---- Supplied records
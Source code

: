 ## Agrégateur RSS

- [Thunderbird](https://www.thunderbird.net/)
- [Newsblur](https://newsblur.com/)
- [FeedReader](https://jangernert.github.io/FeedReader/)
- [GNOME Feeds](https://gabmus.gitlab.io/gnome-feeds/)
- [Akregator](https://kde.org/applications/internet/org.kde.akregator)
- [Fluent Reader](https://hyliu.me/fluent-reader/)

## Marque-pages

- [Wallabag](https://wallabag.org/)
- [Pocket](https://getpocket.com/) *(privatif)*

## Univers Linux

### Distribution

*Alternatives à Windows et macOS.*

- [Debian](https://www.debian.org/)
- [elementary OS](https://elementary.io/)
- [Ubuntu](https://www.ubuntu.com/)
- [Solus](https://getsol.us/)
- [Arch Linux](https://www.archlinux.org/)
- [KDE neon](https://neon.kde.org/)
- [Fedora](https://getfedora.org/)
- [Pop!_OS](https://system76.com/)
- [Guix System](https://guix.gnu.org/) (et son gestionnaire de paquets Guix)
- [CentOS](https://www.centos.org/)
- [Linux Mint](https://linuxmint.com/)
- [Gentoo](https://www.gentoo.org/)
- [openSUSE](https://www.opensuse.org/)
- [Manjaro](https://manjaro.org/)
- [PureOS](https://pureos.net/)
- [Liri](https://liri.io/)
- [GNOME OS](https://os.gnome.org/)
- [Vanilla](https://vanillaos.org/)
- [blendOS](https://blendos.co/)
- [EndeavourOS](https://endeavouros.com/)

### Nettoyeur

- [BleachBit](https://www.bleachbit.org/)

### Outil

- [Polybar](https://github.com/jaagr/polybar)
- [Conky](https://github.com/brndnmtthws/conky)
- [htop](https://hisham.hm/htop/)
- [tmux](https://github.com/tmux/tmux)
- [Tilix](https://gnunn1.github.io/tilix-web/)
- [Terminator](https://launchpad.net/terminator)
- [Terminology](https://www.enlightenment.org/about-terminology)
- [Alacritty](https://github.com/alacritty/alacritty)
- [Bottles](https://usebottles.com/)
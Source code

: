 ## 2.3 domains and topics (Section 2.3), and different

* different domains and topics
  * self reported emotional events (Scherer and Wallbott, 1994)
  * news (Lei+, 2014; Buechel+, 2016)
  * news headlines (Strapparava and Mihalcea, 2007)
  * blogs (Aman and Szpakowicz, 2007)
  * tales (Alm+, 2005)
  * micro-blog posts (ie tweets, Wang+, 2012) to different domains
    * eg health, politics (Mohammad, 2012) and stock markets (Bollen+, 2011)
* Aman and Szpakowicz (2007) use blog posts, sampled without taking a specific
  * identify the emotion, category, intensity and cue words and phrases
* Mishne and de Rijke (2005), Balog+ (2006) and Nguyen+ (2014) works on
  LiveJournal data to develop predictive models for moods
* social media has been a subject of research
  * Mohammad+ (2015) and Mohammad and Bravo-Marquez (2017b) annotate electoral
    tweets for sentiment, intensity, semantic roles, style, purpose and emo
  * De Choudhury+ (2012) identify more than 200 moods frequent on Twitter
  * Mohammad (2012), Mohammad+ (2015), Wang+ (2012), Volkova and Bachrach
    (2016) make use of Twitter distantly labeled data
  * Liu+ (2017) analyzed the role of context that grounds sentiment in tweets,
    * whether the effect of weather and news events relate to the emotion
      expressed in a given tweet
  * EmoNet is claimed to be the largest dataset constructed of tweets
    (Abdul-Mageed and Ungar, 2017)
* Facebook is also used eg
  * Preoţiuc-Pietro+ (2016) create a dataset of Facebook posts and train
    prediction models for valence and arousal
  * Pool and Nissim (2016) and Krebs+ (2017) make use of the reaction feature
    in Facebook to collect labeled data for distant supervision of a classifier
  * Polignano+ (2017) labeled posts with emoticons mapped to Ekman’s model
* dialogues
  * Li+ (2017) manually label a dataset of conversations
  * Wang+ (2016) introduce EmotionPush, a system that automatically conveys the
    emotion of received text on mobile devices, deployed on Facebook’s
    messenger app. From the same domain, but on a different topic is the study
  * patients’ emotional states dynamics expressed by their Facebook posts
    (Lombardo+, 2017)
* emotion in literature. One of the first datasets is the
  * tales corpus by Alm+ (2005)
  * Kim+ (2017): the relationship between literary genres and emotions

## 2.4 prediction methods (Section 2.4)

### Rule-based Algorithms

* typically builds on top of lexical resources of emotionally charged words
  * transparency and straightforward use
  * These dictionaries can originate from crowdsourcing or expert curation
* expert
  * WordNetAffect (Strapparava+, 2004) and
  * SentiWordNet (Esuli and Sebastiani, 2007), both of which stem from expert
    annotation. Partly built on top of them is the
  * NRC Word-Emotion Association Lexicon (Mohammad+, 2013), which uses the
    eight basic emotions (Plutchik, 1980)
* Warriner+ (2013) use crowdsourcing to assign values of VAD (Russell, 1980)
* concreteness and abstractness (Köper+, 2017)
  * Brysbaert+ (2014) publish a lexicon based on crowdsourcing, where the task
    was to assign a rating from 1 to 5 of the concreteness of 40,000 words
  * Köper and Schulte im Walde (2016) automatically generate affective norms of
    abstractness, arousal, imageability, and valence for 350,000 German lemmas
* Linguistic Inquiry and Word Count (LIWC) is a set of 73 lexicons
--------
Reproduce the entries above exactly, but only the lines between the line holding "- [Guix System](https://guix.gnu.org/)" and the line holding "- [blendOS](https://blendos.co/)", inclusive.

- [Guix System](https://guix.gnu.org/) (et son gestionnaire de paquets Guix)
- [CentOS](https://www.centos.org/)
- [Linux Mint](https://linuxmint.com/)
- [Gentoo](https://www.gentoo.org/)
- [openSUSE](https://www.opensuse.org/)
- [Manjaro](https://manjaro.org/)
- [PureOS](https://pureos.net/)
- [Liri](https://liri.io/)
- [GNOME OS](https://os.gnome.org/)
- [Vanilla](https://vanillaos.org/)
- [blendOS](https://blendos.co/)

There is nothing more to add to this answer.